Jupiter Research senior analyst, Joe Wilcox, points out that the integration of technologies into an operating system is nothing new for Apple or Microsoft. Wilcox cites media players, instant messengers and photo management features, which are all part of Windows and Mac OS X — their predecessors were either shareware or commercial products, Wilcox said.
Wilcox also points out that platform companies have to be careful when dealing with their developers to avoid negative feelings, which could spread.
“Vendors that sell platform technologies other companies build onto run the risk of creating developer animosity when adding new features to operating systems,” said Wilcox. “One offended developer could multiple into hundreds. There’s a concept that one satisfied customer will tell three friends, but the dissatisfied person complain to 100.”

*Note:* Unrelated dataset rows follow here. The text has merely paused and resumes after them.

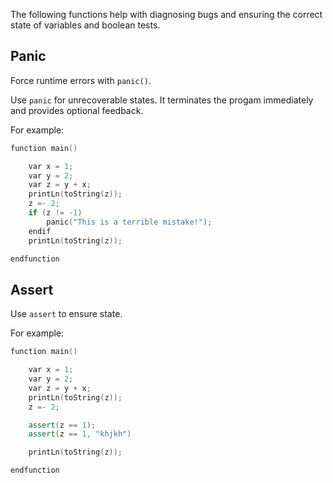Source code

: The following functions help with diagnosing bugs and ensuring the correct state of variables and boolean tests.

## Panic

Force runtime errors with `panic()`. 

Use `panic` for unrecoverable states. It terminates the progam immediately and provides optional feedback. 

For example:

``` c++
function main()

    var x = 1;
    var y = 2;
    var z = y + x;
    printLn(toString(z));
    z =- 2;
    if (z != -1)
    	panic("This is a terrible mistake!");
    endif
    printLn(toString(z));

endfunction
```

## Assert

Use `assert` to ensure state.

For example:

``` c++
function main()

    var x = 1;
    var y = 2;
    var z = y + x;
    printLn(toString(z));
    z =- 2;

    assert(z == 1);
    assert(z == 1, "khjkh")

    printLn(toString(z));

endfunction
```


<br/>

After the keynote address introducing Dashboard, rumors swirled around WWDC that Apple had tried to purchase Konfabulator, but Rose and his partner refused the deal — a point Rose emphatically denies.
“They never contacted us,” said Rose. “Whether or not we would have taken them up on anything, the fact that they didn’t even bother is appalling to me.”
The use of the term “Widgets” in Dashboard led many people to the conclusion that Dashboard was somehow based on Konfabulator. While Rose readily admits that the term has been around for many years to describe a variety of things, he contends that in the Mac market “Widgets” have been closely associated with Konfabulator.
“What surprised me more than anything else is that they’ve called their things widgets — talk about a total rip-off,” said Rose. “Now when someone talks about widgets in the context of little floating applications they’re not going to know if they’re talking about Apple’s thing or our thing. Given how studious Apple is about trying to make sure their copyrights and names are protected, I find it appalling that they would take that route rather than calling them something even slightly different.”
During an interview with MacCentral following the keynote Apple executives declined the opportunity to discuss the similarities between Konfabulator and Dashboard. However, Apple Senior Vice President Phil Schiller said in a CNET interview that Dashboard is Apple’s own creation and that Widgets have long been a part of Mac OS X and the NextStep OS.
“The goal isn’t to be like anything else,” Schiller told CNET. “It’s not his stuff. What we’ve done is ours.”
Rose said he found Apple’s marketing campaign surrounding Tiger very ironic. The WWDC conference center is filled with banners mocking Microsoft’s upcoming Windows Longhorn release for their lack of innovations.
“When I saw Apple’s banners saying, ‘Redmond, start your photocopiers’ I thought that was the creepiest thing they could have done knowing that half of the technologies they are tossing into Tiger are things they lifted from other people,” said Rose.
Rose and business partner Perry Clarke have been working on a longer term plan for Konfabulator that includes an upcoming release for the Windows platform. While Rose, a longtime Mac developer, said he wasn’t ready to leave development of Macintosh products, he wonders where the incentive is for developers on the Mac platform.
“It makes it next to impossible for me to want to develop anything cool for the Mac platform,” said Rose. “If Apple is just going to take the cool ideas and basically kill off the small developers, what incentive is there? I’m not saying we are not going to continue developing Konfabulator, but it’s hard to have an upbeat attitude about it after this.
“The fact they don’t stop to think that they are ruining the livelihood of third-party developers is insane,” said Rose.